◆ **Records for processing**

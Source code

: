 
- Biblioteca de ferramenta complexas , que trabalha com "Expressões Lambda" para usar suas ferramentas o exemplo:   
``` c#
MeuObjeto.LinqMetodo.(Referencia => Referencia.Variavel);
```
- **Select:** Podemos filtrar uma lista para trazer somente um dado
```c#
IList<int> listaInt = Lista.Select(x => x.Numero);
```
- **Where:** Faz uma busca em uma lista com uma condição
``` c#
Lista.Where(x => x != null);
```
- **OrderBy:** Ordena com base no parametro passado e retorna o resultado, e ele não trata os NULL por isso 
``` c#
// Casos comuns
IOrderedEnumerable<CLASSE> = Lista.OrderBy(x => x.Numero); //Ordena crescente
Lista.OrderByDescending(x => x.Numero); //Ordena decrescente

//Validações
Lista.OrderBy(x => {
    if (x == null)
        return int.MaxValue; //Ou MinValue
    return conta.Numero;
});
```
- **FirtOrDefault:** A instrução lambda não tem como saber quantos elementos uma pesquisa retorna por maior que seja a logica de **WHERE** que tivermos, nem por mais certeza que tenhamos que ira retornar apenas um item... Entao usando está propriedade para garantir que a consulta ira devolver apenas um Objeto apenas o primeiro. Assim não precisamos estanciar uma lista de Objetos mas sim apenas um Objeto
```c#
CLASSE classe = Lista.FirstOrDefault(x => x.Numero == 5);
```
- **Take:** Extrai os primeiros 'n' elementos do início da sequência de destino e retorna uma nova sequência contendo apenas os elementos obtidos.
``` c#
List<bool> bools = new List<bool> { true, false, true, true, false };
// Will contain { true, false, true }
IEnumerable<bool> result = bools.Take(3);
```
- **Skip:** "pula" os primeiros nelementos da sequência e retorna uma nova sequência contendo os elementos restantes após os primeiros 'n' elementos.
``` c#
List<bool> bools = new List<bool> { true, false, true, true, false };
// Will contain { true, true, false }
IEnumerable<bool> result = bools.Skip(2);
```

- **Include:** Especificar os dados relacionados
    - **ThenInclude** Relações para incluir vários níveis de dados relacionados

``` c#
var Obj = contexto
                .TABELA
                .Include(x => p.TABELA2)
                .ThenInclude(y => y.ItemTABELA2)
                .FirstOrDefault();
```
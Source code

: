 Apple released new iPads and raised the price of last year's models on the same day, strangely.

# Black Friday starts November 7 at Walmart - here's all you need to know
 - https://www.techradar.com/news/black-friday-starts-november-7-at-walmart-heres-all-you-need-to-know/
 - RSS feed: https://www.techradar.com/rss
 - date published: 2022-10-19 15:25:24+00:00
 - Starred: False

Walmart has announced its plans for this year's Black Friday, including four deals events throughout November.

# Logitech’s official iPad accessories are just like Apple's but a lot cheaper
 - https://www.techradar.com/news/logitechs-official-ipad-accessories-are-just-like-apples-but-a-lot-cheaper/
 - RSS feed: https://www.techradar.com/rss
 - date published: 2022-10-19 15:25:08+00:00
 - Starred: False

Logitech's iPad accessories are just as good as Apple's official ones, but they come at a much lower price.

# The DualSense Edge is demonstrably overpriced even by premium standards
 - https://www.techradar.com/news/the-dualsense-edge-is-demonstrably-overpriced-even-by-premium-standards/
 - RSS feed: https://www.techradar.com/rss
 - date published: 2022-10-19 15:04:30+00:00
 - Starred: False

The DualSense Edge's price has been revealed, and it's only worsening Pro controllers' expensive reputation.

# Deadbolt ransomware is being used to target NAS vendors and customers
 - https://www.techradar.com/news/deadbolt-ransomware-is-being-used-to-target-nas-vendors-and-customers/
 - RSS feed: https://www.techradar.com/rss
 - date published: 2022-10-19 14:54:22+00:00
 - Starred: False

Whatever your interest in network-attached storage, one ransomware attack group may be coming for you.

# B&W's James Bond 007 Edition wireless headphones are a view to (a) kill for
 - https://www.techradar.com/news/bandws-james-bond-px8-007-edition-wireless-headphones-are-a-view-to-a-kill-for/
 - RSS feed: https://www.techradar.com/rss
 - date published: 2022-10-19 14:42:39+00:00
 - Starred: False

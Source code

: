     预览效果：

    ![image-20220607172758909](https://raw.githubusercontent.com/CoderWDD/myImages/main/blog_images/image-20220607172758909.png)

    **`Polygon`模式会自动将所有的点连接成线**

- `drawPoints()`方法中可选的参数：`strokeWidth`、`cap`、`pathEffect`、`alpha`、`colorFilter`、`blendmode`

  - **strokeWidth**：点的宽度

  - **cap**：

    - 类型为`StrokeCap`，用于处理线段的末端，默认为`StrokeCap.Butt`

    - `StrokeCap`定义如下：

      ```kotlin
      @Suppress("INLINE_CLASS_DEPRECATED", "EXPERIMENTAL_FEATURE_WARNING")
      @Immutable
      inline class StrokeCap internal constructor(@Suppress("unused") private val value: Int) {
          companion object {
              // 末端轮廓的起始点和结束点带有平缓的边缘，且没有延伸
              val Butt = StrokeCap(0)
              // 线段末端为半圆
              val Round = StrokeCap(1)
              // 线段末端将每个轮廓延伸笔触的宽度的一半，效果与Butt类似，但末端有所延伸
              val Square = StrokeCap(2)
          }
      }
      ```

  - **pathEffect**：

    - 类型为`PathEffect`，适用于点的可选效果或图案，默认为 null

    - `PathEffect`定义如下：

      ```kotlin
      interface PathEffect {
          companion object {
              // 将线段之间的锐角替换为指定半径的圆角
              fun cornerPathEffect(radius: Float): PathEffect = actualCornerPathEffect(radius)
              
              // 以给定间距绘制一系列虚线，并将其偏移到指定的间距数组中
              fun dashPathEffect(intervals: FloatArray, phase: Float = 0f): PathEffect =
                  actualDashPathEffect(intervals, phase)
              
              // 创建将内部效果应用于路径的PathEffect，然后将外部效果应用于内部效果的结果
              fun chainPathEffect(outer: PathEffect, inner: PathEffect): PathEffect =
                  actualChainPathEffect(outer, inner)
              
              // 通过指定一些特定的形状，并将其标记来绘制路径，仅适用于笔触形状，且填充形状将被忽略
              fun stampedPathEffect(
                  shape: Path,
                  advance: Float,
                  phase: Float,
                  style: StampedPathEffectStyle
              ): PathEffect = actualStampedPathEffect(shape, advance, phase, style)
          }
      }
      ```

◆ **Directions**
If a line in the material above contains the word "Skip", copy it.

◆ **Expected answer**
- **Skip:** "pula" os primeiros nelementos da sequência e retorna uma nova sequência contendo os elementos restantes após os primeiros 'n' elementos.
IEnumerable<bool> result = bools.Skip(2);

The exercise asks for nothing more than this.